- [Your goal]:
Nothing but the images should be left out when the entries are restated word for word.
** Entries supplied follows **
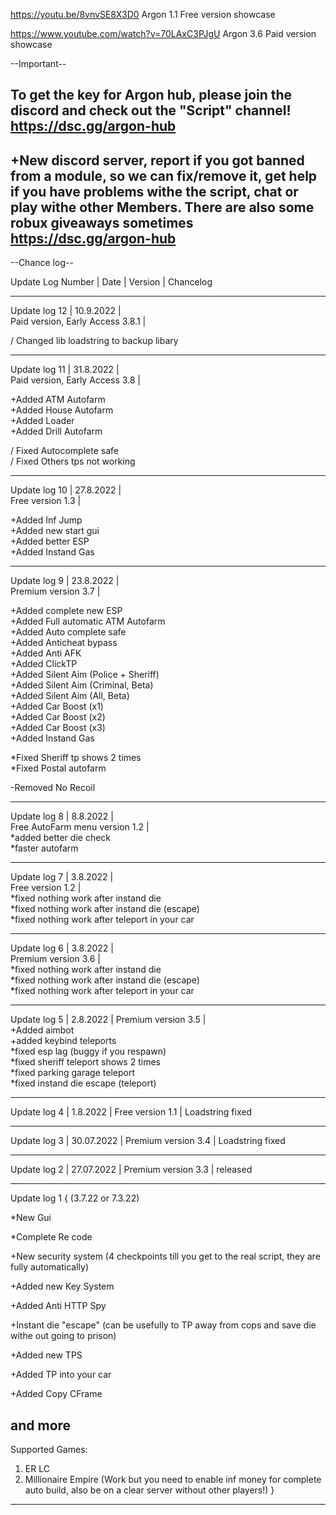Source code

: https://youtu.be/8vnvSE8X3D0
Argon 1.1 Free version showcase

https://www.youtube.com/watch?v=70LAxC3PJgU
Argon 3.6 Paid version showcase

--Important--

To get the key for Argon hub, please join the discord and check out the "Script" channel!
https://dsc.gg/argon-hub
----------------------------------------------------------

+New discord server, report if you got banned from a module, so we can fix/remove it, get help if you have problems withe
the script, chat or play withe other Members. There are also some robux  giveaways sometimes https://dsc.gg/argon-hub
----------------------------------------------------------

--Chance log--


Update Log Number | Date | Version | Chancelog
         
         
         
--------------
         
Update log 12 | 10.9.2022 |         
Paid version, Early Access 3.8.1 |         
         
/ Changed lib loadstring to backup libary         
         
--------------

Update log 11 | 31.8.2022 |         
Paid version, Early Access 3.8 |         
         
+Added ATM Autofarm         
+Added House Autofarm         
+Added Loader         
+Added Drill Autofarm         
         
/ Fixed Autocomplete safe         
/ Fixed Others tps not working         

--------------

Update log 10 | 27.8.2022 |         
Free version 1.3 |         
         
+Added Inf Jump         
+Added new start gui         
+Added better ESP         
+Added Instand Gas         

--------------

Update log 9 | 23.8.2022 |         
Premium version 3.7 |         

+Added complete new ESP         
+Added Full automatic ATM Autofarm         
+Added Auto complete safe         
+Added Anticheat bypass         
+Added Anti AFK         
+Added ClickTP         
+Added Silent Aim (Police + Sheriff)         
+Added Silent Aim (Criminal, Beta)         
+Added Silent Aim (All, Beta)         
+Added Car Boost (x1)         
+Added Car Boost (x2)         
+Added Car Boost (x3)         
+Added Instand Gas         
         
*Fixed Sheriff tp shows 2 times         
*Fixed Postal autofarm         
         
-Removed No Recoil         

--------------

Update log 8 | 8.8.2022 |         
Free AutoFarm menu version 1.2 |         
*added better die check         
*faster autofarm         

--------------

Update log 7 | 3.8.2022 |         
Free version 1.2 |           
*fixed nothing work after instand die        
*fixed nothing work after instand die (escape)        
*fixed nothing work after teleport in your car        

--------------

Update log 6 | 3.8.2022 |         
Premium version 3.6 |           
*fixed nothing work after instand die        
*fixed nothing work after instand die (escape)        
*fixed nothing work after teleport in your car        

--------------

Update log 5 | 2.8.2022 | 
Premium version 3.5 |        
+Added aimbot        
+added keybind teleports        
*fixed esp lag (buggy if you respawn)        
*fixed sheriff teleport shows 2 times        
*fixed parking garage teleport        
*fixed instand die escape (teleport)        

--------------

Update log 4 | 1.8.2022 | 
Free version 1.1 | 
Loadstring fixed

--------------

Update log 3 | 30.07.2022 | 
Premium version 3.4 | 
Loadstring fixed

--------------

Update log 2 | 27.07.2022 | 
Premium version 3.3 | released

--------------

Update log 1
{
(3.7.22 or 7.3.22)

*New Gui

*Complete Re code

+New security system (4 checkpoints till you get to the real script, they are fully automatically)

+Added new Key System

+Added Anti HTTP Spy

+Instant die "escape" (can be usefully to TP away from cops and save die withe out going to prison)

+Added new TPS

+Added TP into your car

+Added Copy CFrame

and more
-----------------
Supported Games:

1. ER LC 
2. Millionaire Empire (Work but you need to enable inf money for complete auto build, also be on a clear server without other players!)
}


--------------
** End of Entries supplied **
- [Output for this task]:
Source code

: https://youtu.be/8vnvSE8X3D0
Argon 1.1 Free version showcase

https://www.youtube.com/watch?v=70LAxC3PJgU
Argon 3.6 Paid version showcase

--Important--

To get the key for Argon hub, please join the discord and check out the "Script" channel!
https://dsc.gg/argon-hub
----------------------------------------------------------

+New discord server, report if you got banned from a module, so we can fix/remove it, get help if you have problems withe
the script, chat or play withe other Members. There are also some robux  giveaways sometimes https://dsc.gg/argon-hub
----------------------------------------------------------

--Chance log--


Update Log Number | Date | Version | Chancelog
         
         
         
--------------
         
Update log 12 | 10.9.2022 |         
Paid version, Early Access 3.8.1 |         
         
/ Changed lib loadstring to backup libary         
         
--------------

Update log 11 | 31.8.2022 |         
Paid version, Early Access 3.8 |         
         
+Added ATM Autofarm         
+Added House Autofarm         
+Added Loader         
+Added Drill Autofarm         
         
/ Fixed Autocomplete safe         
/ Fixed Others tps not working         

--------------

Update log 10 | 27.8.2022 |         
Free version 1.3 |         
         
+Added Inf Jump         
+Added new start gui         
+Added better ESP         
+Added Instand Gas         

--------------

Update log 9 | 23.8.2022 |         
Premium version 3.7 |         

+Added complete new ESP         
+Added Full automatic ATM Autofarm         
+Added Auto complete safe         
+Added Anticheat bypass         
+Added Anti AFK         
+Added ClickTP         
+Added Silent Aim (Police + Sheriff)         
+Added Silent Aim (Criminal, Beta)         
+Added Silent Aim (All, Beta)         
+Added Car Boost (x1)         
+Added Car Boost (x2)         
+Added Car Boost (x3)         
+Added Instand Gas         
         
*Fixed Sheriff tp shows 2 times         
*Fixed Postal autofarm         
         
-Removed No Recoil         

--------------

Update log 8 | 8.8.2022 |         
Free AutoFarm menu version 1.2 |         
*added better die check         
*faster autofarm         

--------------

Update log 7 | 3.8.2022 |         
Free version 1.2 |           
*fixed nothing work after instand die        
*fixed nothing work after instand die (escape)        
*fixed nothing work after teleport in your car        

--------------

Update log 6 | 3.8.2022 |         
Premium version 3.6 |           
*fixed nothing work after instand die        
*fixed nothing work after instand die (escape)        
*fixed nothing work after teleport in your car        

--------------

Update log 5 | 2.8.2022 | 
Premium version 3.5 |        
+Added aimbot        
+added keybind teleports        
*fixed esp lag (buggy if you respawn)        
*fixed sheriff teleport shows 2 times        
*fixed parking garage teleport        
*fixed instand die escape (teleport)        

--------------

Update log 4 | 1.8.2022 | 
Free version 1.1 | 
Loadstring fixed

--------------

Update log 3 | 30.07.2022 | 
Premium version 3.4 | 
Loadstring fixed

--------------

Update log 2 | 27.07.2022 | 
Premium version 3.3 | released

--------------

Update log 1
{
(3.7.22 or 7.3.22)

*New Gui

*Complete Re code

+New security system (4 checkpoints till you get to the real script, they are fully automatically)

+Added new Key System

+Added Anti HTTP Spy

+Instant die "escape" (can be usefully to TP away from cops and save die withe out going to prison)

+Added new TPS

+Added TP into your car

+Added Copy CFrame

and more
-----------------
Supported Games:

1. ER LC 
2. Millionaire Empire (Work but you need to enable inf money for complete auto build, also be on a clear server without other players!)
}


--------------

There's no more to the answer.